The Boeing Company has delivered a new series of software test bed computers to NASA, enabling agency engineers to begin work on developing the flight software for the new Space Launch System (SLS) rocket. The vehicle is scheduled to carry out its maiden flight in 2017.
The American space agency is developing this rocket – the largest since the Saturn V delivery systems that carried the Apollo missions to the Moon – especially for the Orion Multi-Purpose Crew Vehicle (MPCV) space capsule.
Since NASA decided to rely on the private sector in order to deliver astronauts and cargo to low-Earth orbit, it is developing the SLS and Orion for more demanding missions, such as reaching near-Earth asteroids by 2025, and the surface of Mars beyond 2030.
Constructing such a large rocket is not an easy task. The flight software that will control the SLS will be extremely complex, which is why work on it is starting so early on. Each of these rockets will be able to carry 130 metric tons of cargo into space.
“We are moving out very quickly on SLS. SLS will be the most powerful launch vehicle ever built, and it requires the most capable flight software in the history of human spaceflight,” explains Todd May, who manages the SLS program at the NASA Marshall Space Flight Center, in Huntsville, Alabama.
“Having this avionics hardware in place early will allow the NASA SLS team and Boeing to accelerate the flight software development,” he adds. According to May, the new test bed computers will enable engineers to fine-tune the software they've already developed.
When the final SLS flight computer is completed, it will boast the most advanced processing capacity of any avionics computer ever developed. Its design is based on the computers used by the Global Positioning System (GPS) satellites.

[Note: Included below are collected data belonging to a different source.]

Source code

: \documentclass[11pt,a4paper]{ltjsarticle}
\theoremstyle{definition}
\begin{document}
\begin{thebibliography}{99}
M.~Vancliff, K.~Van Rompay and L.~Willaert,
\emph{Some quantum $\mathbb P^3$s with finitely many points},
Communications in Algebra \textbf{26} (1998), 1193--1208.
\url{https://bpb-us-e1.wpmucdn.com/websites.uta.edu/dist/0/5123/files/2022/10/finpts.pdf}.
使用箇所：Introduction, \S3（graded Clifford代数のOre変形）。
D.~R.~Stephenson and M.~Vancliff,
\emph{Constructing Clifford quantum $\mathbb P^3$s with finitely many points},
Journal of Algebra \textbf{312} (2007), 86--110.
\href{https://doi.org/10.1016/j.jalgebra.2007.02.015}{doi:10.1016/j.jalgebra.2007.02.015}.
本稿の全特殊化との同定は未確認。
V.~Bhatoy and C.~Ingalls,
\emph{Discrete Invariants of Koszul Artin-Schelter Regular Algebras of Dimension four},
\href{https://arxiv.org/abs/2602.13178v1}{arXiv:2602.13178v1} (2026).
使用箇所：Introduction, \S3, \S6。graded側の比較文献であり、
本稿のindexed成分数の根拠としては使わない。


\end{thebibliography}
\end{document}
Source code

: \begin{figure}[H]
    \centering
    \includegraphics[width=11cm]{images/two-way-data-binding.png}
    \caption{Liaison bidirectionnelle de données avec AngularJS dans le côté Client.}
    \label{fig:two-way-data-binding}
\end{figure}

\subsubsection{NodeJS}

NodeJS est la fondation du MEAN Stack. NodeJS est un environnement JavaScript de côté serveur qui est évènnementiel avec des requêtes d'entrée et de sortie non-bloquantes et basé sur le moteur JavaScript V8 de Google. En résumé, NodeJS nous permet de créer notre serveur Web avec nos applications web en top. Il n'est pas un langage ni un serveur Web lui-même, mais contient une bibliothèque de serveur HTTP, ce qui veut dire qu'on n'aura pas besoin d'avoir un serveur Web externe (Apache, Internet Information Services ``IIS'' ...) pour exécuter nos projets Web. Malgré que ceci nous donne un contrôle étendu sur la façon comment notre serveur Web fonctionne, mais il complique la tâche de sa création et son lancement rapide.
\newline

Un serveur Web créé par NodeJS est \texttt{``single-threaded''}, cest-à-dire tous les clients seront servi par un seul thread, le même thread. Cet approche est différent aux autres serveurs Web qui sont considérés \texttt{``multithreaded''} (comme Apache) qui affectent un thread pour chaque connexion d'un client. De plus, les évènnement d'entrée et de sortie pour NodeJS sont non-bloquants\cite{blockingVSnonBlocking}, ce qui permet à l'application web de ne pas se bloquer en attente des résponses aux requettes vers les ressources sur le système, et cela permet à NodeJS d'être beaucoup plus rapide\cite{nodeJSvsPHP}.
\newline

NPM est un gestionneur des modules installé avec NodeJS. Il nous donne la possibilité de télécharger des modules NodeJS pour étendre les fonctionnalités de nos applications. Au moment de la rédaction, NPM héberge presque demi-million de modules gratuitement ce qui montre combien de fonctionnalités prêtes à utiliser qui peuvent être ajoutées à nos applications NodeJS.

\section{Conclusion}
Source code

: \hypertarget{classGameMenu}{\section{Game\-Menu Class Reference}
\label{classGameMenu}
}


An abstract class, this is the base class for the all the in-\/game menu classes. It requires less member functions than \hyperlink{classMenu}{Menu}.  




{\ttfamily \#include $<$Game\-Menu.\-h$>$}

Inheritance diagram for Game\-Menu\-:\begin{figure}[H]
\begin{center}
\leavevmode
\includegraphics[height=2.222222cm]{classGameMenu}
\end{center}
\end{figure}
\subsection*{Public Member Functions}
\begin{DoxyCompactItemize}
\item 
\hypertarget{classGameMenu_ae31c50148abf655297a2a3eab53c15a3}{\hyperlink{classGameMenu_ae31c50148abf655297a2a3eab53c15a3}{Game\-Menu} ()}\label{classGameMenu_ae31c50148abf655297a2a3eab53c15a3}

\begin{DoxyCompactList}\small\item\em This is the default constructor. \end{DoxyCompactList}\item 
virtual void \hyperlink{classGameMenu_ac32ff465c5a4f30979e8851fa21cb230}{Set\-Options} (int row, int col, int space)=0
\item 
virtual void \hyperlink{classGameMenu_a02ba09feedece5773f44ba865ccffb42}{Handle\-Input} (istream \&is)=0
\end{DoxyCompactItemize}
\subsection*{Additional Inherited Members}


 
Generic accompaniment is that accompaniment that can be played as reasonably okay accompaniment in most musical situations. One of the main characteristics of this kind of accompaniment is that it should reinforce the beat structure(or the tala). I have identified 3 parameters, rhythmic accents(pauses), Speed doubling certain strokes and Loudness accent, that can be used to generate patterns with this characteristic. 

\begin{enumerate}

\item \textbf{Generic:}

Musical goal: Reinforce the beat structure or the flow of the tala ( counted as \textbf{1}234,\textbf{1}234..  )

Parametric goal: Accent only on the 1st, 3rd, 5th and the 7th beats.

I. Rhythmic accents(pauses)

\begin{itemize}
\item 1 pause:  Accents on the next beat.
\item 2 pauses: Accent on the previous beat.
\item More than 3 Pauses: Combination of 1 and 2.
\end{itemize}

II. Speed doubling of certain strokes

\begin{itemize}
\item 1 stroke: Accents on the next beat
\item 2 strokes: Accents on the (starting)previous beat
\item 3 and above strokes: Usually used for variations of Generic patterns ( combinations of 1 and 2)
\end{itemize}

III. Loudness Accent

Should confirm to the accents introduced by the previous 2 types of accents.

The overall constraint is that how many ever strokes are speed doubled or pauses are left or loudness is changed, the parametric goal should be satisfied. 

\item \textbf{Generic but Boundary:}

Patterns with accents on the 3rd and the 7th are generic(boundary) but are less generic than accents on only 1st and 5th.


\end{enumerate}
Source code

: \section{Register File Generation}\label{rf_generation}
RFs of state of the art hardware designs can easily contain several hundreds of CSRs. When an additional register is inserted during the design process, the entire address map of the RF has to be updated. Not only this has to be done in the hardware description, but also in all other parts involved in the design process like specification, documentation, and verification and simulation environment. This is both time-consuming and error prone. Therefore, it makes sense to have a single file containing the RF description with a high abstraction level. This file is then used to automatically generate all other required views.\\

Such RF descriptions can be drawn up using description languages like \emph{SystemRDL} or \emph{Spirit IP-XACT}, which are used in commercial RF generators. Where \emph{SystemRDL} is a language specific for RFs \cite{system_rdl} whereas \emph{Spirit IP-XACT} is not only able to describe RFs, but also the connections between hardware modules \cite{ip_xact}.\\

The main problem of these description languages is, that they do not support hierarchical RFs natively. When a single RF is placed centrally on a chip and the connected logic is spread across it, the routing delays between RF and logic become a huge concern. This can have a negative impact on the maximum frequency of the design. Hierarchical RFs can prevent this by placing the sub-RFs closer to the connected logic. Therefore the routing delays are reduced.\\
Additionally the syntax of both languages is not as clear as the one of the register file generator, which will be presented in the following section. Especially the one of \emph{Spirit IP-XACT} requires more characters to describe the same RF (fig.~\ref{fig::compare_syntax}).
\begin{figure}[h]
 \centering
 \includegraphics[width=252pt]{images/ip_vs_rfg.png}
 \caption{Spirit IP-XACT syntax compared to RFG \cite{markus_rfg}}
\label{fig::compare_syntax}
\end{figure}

NASA programmers will now begin to use the test bed platform to assess the performances of the software they are developing. They have a few years at their disposal before the agency needs their programs, and Boeing delivered the computers ahead of schedule.
The 2017 test flight will see the SLS sending an unmanned MPCV around the Moon. This mission will be followed by another one, in August 2019, when a manned Orion will carry out a similar trip around the Moon.
The next manned exploration missions are scheduled to occur in 2025, 2027, 2029 and 2031.